TASK INSTRUCTIONS: Word for word, set down every line of the entries below from the line with "<td><p>Alternate between patterns</p></td>" to the line with "<td><pre><code>!</code></pre></td>", including both, and no other line.

Records drawn from a dataset
++++++

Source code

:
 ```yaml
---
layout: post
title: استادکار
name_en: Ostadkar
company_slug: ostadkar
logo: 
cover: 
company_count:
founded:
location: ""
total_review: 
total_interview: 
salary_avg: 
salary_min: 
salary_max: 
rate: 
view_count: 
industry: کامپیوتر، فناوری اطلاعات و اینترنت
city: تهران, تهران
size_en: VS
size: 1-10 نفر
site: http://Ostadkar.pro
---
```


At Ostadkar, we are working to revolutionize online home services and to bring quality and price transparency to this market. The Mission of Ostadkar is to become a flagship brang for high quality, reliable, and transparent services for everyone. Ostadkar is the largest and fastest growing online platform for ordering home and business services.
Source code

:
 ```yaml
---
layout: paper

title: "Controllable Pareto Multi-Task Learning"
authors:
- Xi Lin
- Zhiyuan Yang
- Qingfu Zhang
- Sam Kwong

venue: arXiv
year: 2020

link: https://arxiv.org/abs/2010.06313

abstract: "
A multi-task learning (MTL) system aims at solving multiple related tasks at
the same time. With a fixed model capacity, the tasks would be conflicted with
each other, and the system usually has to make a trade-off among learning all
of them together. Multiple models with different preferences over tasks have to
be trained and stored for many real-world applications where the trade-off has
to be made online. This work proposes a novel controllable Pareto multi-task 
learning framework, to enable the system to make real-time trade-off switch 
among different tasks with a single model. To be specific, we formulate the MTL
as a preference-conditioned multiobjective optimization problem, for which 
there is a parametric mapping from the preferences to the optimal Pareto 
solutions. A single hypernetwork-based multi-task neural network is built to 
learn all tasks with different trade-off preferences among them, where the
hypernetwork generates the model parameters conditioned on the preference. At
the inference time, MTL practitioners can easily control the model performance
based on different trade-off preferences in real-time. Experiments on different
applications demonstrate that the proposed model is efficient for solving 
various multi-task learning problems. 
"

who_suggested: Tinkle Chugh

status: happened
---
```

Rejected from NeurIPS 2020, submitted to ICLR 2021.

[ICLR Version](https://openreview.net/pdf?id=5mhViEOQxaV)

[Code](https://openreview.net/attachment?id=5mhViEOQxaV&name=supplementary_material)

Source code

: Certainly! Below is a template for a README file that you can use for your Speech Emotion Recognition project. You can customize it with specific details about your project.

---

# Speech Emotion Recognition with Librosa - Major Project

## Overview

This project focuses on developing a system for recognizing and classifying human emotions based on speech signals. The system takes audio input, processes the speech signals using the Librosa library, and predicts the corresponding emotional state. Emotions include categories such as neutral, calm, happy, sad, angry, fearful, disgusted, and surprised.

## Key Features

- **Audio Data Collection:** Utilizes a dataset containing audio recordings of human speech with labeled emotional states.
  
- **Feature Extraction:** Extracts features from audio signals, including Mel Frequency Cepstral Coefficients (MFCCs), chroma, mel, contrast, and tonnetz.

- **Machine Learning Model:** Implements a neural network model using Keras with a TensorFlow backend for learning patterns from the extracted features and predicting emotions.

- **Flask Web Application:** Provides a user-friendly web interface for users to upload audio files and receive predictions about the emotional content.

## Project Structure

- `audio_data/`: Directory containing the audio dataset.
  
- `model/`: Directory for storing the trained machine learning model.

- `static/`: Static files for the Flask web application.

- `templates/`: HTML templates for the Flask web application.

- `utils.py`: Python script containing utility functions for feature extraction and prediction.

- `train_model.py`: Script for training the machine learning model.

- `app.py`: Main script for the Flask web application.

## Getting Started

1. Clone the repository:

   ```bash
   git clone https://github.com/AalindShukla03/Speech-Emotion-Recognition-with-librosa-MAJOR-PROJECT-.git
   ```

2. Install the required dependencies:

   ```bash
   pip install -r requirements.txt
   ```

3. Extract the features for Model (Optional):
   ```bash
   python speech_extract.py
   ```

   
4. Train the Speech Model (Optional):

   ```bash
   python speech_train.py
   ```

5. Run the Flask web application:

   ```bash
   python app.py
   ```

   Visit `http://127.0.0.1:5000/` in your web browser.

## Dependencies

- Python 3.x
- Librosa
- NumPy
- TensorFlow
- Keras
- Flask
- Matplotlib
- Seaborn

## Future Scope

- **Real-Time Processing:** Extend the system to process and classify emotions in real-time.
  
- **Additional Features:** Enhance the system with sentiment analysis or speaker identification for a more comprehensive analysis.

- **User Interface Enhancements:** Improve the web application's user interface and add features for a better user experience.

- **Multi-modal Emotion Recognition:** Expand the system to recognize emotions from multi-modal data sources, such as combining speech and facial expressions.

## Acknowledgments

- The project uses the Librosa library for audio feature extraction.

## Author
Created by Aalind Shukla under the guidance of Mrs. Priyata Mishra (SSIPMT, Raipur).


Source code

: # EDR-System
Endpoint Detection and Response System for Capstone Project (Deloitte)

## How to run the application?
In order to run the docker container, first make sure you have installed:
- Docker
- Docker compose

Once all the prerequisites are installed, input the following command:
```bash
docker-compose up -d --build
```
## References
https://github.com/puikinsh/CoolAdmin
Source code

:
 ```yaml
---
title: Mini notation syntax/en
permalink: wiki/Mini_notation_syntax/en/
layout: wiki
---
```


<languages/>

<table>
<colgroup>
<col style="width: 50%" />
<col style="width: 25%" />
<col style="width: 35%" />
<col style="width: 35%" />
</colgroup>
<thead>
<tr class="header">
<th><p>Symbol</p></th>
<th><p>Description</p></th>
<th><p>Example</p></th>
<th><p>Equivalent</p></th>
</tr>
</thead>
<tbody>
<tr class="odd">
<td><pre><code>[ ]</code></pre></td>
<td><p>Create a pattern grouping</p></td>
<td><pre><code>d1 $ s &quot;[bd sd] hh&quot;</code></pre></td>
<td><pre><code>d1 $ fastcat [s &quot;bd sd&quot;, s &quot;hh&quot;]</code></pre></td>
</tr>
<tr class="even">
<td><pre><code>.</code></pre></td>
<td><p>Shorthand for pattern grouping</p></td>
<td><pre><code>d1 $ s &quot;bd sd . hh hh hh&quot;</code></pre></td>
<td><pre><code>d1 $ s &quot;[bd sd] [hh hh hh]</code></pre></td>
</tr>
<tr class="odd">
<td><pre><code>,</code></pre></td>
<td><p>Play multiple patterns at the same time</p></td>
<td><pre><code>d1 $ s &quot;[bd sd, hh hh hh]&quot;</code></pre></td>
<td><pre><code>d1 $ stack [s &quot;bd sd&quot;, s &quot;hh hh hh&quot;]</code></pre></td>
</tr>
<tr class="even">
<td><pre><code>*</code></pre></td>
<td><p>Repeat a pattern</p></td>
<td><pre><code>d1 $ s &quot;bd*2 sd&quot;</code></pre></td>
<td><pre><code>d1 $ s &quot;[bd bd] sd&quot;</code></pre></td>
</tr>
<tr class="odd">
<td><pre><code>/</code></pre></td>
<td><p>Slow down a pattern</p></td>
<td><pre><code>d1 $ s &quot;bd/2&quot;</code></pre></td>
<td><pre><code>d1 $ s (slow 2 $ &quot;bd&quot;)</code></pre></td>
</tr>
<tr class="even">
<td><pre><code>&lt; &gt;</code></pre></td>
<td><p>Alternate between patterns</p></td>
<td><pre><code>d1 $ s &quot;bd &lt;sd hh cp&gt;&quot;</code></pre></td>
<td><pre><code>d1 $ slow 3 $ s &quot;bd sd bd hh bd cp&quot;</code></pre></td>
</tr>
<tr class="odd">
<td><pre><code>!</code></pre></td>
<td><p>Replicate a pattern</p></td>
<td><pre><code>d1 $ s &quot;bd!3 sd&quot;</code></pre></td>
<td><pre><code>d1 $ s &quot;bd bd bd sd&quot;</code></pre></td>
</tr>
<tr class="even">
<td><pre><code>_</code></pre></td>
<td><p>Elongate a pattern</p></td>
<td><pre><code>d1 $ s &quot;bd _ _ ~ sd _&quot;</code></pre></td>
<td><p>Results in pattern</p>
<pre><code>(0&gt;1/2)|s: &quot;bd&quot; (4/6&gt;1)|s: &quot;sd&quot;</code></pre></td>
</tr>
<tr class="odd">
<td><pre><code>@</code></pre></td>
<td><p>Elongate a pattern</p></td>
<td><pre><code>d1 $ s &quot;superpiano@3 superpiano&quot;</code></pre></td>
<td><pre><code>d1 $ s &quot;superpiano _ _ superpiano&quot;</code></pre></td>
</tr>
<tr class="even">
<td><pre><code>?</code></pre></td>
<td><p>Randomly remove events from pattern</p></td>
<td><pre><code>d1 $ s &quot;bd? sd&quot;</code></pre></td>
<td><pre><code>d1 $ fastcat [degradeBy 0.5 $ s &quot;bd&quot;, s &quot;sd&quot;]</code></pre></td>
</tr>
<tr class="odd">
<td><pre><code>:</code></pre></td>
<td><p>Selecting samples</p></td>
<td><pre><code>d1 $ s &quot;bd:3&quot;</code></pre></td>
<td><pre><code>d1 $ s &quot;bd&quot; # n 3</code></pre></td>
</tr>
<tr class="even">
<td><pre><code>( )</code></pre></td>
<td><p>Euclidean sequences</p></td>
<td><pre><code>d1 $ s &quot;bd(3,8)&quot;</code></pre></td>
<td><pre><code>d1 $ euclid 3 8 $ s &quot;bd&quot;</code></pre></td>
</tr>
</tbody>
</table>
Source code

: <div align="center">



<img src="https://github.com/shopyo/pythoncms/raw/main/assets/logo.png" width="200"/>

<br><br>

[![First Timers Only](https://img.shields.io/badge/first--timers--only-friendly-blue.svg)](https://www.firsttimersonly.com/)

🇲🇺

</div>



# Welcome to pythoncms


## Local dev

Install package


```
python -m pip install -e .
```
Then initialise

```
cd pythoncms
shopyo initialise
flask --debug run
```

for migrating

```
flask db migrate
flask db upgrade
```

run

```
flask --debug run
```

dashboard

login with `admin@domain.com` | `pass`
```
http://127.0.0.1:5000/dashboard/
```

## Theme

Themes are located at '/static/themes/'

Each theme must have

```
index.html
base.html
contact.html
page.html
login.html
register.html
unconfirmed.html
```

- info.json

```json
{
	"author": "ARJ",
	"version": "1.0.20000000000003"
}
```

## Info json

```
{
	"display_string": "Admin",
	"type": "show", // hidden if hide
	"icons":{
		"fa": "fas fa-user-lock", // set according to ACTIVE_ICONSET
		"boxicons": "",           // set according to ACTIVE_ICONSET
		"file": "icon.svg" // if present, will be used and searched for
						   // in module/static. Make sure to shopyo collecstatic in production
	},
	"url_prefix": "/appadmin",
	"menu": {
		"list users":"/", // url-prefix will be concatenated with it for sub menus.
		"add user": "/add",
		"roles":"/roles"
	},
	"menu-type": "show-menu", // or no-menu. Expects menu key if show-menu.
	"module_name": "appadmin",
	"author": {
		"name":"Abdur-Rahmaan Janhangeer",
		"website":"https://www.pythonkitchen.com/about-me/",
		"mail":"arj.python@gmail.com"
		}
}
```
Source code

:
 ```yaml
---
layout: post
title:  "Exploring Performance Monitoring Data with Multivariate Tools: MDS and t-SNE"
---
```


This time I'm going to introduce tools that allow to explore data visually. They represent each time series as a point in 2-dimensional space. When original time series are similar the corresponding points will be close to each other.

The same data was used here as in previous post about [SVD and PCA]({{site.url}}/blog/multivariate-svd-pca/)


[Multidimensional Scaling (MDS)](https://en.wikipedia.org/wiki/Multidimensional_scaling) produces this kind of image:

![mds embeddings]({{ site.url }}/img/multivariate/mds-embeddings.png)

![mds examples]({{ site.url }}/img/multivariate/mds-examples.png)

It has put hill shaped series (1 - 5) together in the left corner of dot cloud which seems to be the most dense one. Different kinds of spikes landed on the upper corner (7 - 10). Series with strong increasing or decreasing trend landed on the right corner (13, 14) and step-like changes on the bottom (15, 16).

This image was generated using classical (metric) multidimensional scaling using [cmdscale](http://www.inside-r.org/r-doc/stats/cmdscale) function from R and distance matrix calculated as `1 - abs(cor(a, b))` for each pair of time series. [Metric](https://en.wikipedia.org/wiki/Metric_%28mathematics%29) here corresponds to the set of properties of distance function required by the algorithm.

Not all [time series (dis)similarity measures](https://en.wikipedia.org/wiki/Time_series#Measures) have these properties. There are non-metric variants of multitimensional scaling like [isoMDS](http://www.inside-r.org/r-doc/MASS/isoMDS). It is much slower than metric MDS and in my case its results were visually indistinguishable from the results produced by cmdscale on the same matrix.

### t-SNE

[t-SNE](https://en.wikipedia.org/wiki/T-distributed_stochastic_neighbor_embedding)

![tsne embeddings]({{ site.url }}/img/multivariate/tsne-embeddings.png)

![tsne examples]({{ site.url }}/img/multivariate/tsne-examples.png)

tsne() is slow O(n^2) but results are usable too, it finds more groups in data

++++++

RESPONSE TO THE EXERCISE:
<td><p>Alternate between patterns</p></td>
<td><pre><code>d1 $ s &quot;bd &lt;sd hh cp&gt;&quot;</code></pre></td>
<td><pre><code>d1 $ slow 3 $ s &quot;bd sd bd hh bd cp&quot;</code></pre></td>
</tr>
<tr class="odd">
<td><pre><code>!</code></pre></td>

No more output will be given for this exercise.